When I was in first grade I fell in love with a girl named Janell. Which for a shy first grader means that in spite of the fact I interacted with her no more than one would expect in the typical first grade classroom environment, I thought she was the greatest thing ever and we were going to end up together and everything in the world would be perfect and groovy. I would talk about her constantly to my parents and to my friend Stephen. Hell, I wrote about book about her (a piece of paper, folded like a book, with a story inside about us kissing). And if we had to pick partners for anything, guess who I'd pick. But at one point I asked by dad what he thought the chance of us marrying was, and he responded with a very unromantic 0%.
But I didn't let that dissuade me. All through elementary school I harbored this crush. The fates conspired to keep us apart, we were never in the same class again. Not that that would have helped any, most likely. At some point I think she ended up with a boyfriend, however that works at the elementary school level. But my resolve was unshaken.
Then middle school happened, and about halfway through 6th grade I found out that she was going out with some guy would spray binaca breath spray up his nose. And that pretty much killed my interest in Janell.
Here's the catch. One winter day in first grade I was wandering around aimlessly at recess, as I was wont to do. And who comes up to me but Janell, and she says "I'm playing with you today". Alright!
So we walk around together and she leads me to some ice that people are playing on, despite that being strictly prohibited. And she says come on, let's go on the ice. I sort of silently protest and she says I can hold her hand. Well I still protest--staying out of trouble is very big at this point in my life--and we don't go on the ice!

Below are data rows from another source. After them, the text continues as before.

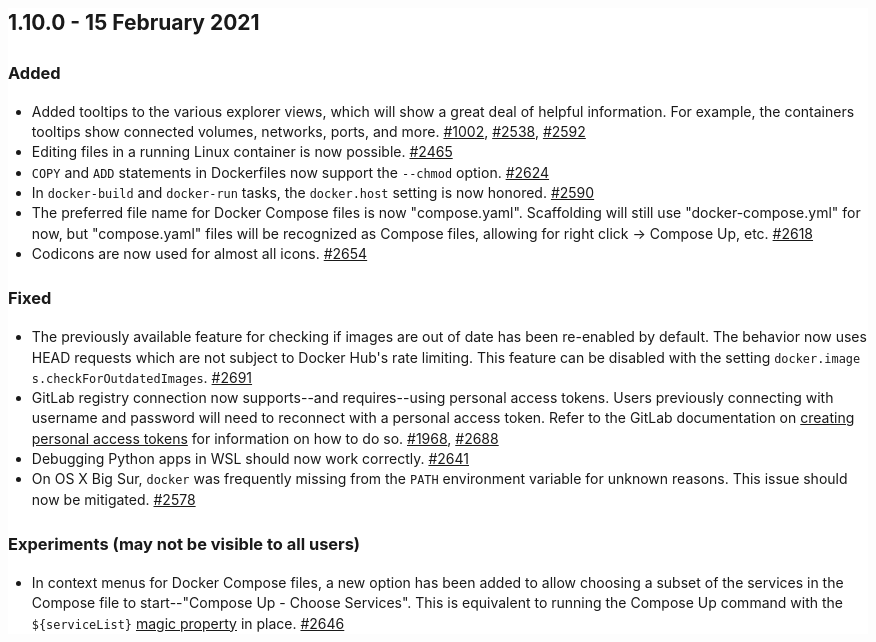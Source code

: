 ## 1.10.0 - 15 February 2021

### Added

-   Added tooltips to the various explorer views, which will show a great deal
    of helpful information. For example, the containers tooltips show connected
    volumes, networks, ports, and more.
    [#1002](https://github.com/microsoft/vscode-docker/issues/1002),
    [#2538](https://github.com/microsoft/vscode-docker/issues/2538),
    [#2592](https://github.com/microsoft/vscode-docker/issues/2592)
-   Editing files in a running Linux container is now possible.
    [#2465](https://github.com/microsoft/vscode-docker/issues/2465)
-   `COPY` and `ADD` statements in Dockerfiles now support the `--chmod` option.
    [#2624](https://github.com/microsoft/vscode-docker/issues/2624)
-   In `docker-build` and `docker-run` tasks, the `docker.host` setting is now
    honored. [#2590](https://github.com/microsoft/vscode-docker/issues/2590)
-   The preferred file name for Docker Compose files is now "compose.yaml".
    Scaffolding will still use "docker-compose.yml" for now, but "compose.yaml"
    files will be recognized as Compose files, allowing for right click ->
    Compose Up, etc.
    [#2618](https://github.com/microsoft/vscode-docker/issues/2618)
-   Codicons are now used for almost all icons.
    [#2654](https://github.com/microsoft/vscode-docker/issues/2654)

### Fixed

-   The previously available feature for checking if images are out of date has
    been re-enabled by default. The behavior now uses HEAD requests which are
    not subject to Docker Hub's rate limiting. This feature can be disabled with
    the setting `docker.images.checkForOutdatedImages`.
    [#2691](https://github.com/microsoft/vscode-docker/pull/2691)
-   GitLab registry connection now supports--and requires--using personal access
    tokens. Users previously connecting with username and password will need to
    reconnect with a personal access token. Refer to the GitLab documentation on
    [creating personal access tokens](https://docs.gitlab.com/ee/user/profile/personal_access_tokens.html)
    for information on how to do so.
    [#1968](https://github.com/microsoft/vscode-docker/issues/1968),
    [#2688](https://github.com/microsoft/vscode-docker/issues/2688)
-   Debugging Python apps in WSL should now work correctly.
    [#2641](https://github.com/microsoft/vscode-docker/issues/2641)
-   On OS X Big Sur, `docker` was frequently missing from the `PATH` environment
    variable for unknown reasons. This issue should now be mitigated.
    [#2578](https://github.com/microsoft/vscode-docker/issues/2578)

### Experiments (may not be visible to all users)

-   In context menus for Docker Compose files, a new option has been added to
    allow choosing a subset of the services in the Compose file to
    start--"Compose Up - Choose Services". This is equivalent to running the
    Compose Up command with the `${serviceList}`
    [magic property](https://code.visualstudio.com/docs/containers/reference#_docker-compose-up)
    in place. [#2646](https://github.com/microsoft/vscode-docker/issues/2646)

But still, that day was the triumphant moment of my first grade life. But the next day, status quo was resumed.
There are some days in life that just don't make sense. They don't seem to fit in with the established cast of characters, or the context of the past, or the context of the days after. In some sense, life seems to follow a more logical progression without it.
I think it's pretty fair to say that some people are more spontaneous than others. And I'm not particularly spontaneous. Whenever something like this happens, I'm left trying to force the day into some logical progression of events. And I drive myself crazy thinking of what I did to both cause this day and to cause the return to normalcy. What had I done in the immediate past? How did I fail to capitalize on this outlier?
Really there's probably nothing. It's just some more or less random decision that I'm caught up in. But fight it as I may, I inevitably crave logic and reason. I manufacture stories I know are farces. And then it eventually drops.
One day, when I die, and if there's some sort of god, and it's a cool sort of toss-a-football-around-and-let-me-pick-his-brain-for-eternity god, I think these will be first things I ask about.